Why the public trust matters
You can't get through the day without being blasted in the face with gambling ads. The NFL has embraced this new world. In light of the alleged Stephen Ross bribe, the league better be careful.
First, a look back. As in, six decades back.
Pro football was in a fragile state in 1963. The public was warming up to this sport but commissioner Pete Rozelle understood its precarious position in the public consciousness. When he discovered that two of his league’s star powers were gambling on games, he felt no choice but to suspend both Detroit Lions defensive tackle Alex Karras and Green Bay Packers running back Paul Hornung for an entire season.
The punishment was swift, stiff and met with an overwhelmingly positive reaction. Even Vince Lombardi supported the decision and broke bread with the commish.
“You have no choice, do you?” Lombardi asked him.
“I don’t think so, Vinny,” Rozelle said. “Let’s go get a drink.”

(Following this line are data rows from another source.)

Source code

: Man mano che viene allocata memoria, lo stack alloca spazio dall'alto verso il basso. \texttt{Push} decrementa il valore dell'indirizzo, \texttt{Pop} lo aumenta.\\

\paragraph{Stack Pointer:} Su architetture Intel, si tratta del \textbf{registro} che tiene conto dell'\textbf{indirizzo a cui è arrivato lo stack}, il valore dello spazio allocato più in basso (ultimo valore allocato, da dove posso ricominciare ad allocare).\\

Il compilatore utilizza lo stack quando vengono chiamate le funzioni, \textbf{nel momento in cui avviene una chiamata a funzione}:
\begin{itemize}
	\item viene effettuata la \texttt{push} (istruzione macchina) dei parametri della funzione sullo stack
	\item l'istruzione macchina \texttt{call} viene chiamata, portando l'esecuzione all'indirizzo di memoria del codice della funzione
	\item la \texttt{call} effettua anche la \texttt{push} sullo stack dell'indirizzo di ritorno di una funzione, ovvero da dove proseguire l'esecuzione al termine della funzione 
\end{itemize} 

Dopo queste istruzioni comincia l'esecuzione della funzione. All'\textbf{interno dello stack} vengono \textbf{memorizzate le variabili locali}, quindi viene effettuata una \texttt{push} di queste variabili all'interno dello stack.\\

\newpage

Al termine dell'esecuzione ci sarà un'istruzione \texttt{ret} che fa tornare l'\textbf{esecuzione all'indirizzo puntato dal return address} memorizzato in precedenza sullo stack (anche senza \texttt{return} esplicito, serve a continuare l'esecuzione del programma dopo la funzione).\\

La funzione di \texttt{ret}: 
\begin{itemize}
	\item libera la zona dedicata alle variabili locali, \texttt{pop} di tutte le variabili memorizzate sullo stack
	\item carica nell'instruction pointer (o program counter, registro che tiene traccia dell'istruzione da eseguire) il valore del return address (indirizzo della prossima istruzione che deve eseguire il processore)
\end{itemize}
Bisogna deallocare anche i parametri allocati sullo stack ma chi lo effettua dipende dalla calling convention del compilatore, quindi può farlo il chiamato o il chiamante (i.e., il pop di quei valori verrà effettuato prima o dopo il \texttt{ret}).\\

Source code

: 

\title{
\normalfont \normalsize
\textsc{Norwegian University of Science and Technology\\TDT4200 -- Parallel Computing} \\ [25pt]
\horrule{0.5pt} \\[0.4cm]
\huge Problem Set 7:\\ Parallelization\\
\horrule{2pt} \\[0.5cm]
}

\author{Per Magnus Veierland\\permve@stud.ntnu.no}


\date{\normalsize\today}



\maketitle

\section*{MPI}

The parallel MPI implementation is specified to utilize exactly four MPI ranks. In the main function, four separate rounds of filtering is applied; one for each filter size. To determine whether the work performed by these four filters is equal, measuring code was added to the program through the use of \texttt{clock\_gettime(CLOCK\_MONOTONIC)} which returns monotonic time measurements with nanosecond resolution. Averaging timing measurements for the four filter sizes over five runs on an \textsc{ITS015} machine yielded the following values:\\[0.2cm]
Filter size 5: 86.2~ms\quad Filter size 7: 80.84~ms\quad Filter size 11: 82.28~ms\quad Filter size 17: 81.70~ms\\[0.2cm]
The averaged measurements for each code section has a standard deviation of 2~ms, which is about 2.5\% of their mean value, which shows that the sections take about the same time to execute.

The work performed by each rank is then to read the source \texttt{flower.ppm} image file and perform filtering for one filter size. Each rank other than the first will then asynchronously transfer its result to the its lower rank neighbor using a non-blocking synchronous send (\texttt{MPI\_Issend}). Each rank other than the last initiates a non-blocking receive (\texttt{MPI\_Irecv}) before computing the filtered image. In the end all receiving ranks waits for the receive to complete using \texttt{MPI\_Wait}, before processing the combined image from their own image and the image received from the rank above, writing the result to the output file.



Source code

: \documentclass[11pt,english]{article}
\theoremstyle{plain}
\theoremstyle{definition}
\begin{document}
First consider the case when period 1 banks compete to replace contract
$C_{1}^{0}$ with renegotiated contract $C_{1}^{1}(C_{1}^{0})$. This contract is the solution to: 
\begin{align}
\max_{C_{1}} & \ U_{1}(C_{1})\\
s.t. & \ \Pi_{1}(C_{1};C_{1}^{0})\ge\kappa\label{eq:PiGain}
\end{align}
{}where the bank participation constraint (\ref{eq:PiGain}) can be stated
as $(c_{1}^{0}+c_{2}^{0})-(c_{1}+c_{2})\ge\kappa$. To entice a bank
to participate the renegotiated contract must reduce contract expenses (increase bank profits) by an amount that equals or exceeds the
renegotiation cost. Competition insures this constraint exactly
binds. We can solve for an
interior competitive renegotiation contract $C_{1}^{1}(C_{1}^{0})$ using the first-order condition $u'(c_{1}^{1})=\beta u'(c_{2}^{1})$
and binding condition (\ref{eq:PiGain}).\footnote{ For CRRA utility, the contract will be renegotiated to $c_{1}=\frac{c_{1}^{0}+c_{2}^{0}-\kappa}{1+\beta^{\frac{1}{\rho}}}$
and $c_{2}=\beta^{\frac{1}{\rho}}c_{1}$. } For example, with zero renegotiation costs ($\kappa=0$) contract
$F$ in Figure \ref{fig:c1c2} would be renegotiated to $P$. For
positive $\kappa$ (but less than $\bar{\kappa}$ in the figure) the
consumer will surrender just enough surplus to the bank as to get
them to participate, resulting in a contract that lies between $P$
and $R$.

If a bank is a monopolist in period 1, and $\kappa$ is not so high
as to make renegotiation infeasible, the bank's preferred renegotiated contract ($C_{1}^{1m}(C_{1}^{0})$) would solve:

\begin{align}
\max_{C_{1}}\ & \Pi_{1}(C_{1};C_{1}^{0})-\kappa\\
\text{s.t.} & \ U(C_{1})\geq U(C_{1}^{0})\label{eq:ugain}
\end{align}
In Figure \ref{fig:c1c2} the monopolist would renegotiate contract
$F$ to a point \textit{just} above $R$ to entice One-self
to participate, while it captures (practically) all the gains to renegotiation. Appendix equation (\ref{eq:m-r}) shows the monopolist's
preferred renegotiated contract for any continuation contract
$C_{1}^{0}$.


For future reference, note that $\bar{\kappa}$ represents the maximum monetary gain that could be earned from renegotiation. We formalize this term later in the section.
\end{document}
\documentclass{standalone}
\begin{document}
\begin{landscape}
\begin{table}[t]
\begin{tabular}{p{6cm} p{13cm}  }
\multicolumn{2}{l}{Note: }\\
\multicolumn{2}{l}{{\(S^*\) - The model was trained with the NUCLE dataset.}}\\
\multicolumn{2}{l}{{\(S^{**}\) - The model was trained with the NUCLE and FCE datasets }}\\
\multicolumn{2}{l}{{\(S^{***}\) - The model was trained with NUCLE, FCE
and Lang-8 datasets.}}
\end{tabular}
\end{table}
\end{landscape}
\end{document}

This was heralded as the moment Rozelle truly asserted himself as the commissioner. For years, the NFL was concerned about high rollers and ruffians undermining the integrity of its product, thus prohibited any league employees from betting on any NFL games. Players gambling on their own games could’ve wrecked public trust, a real issue at the time. Rozelle understood that if fans think the game itself is not pure, there is no game. It’s fiction, folly, bound to flop. Rozelle protected the game over the players. Author Michael MacCambridge pens it best in “America's Game: The Epic Story of How Pro Football Captured a Nation,” a book I cannot recommend enough for everyone:
“By suspending two of the best-known players in the league for what he himself described as an action of ‘no criminality,’ Rozelle lowered the threshold for punishable behavior and raised the bar for the level of behavior the league could expect from its players. In so doing, he raised the public level of confidence in the game itself.”
Through it all, MacCambridge wrote that Rozelle maintained a face of “empathetic firmness.”
The NFL marched on — full blast — right into the mainstream and never looked back.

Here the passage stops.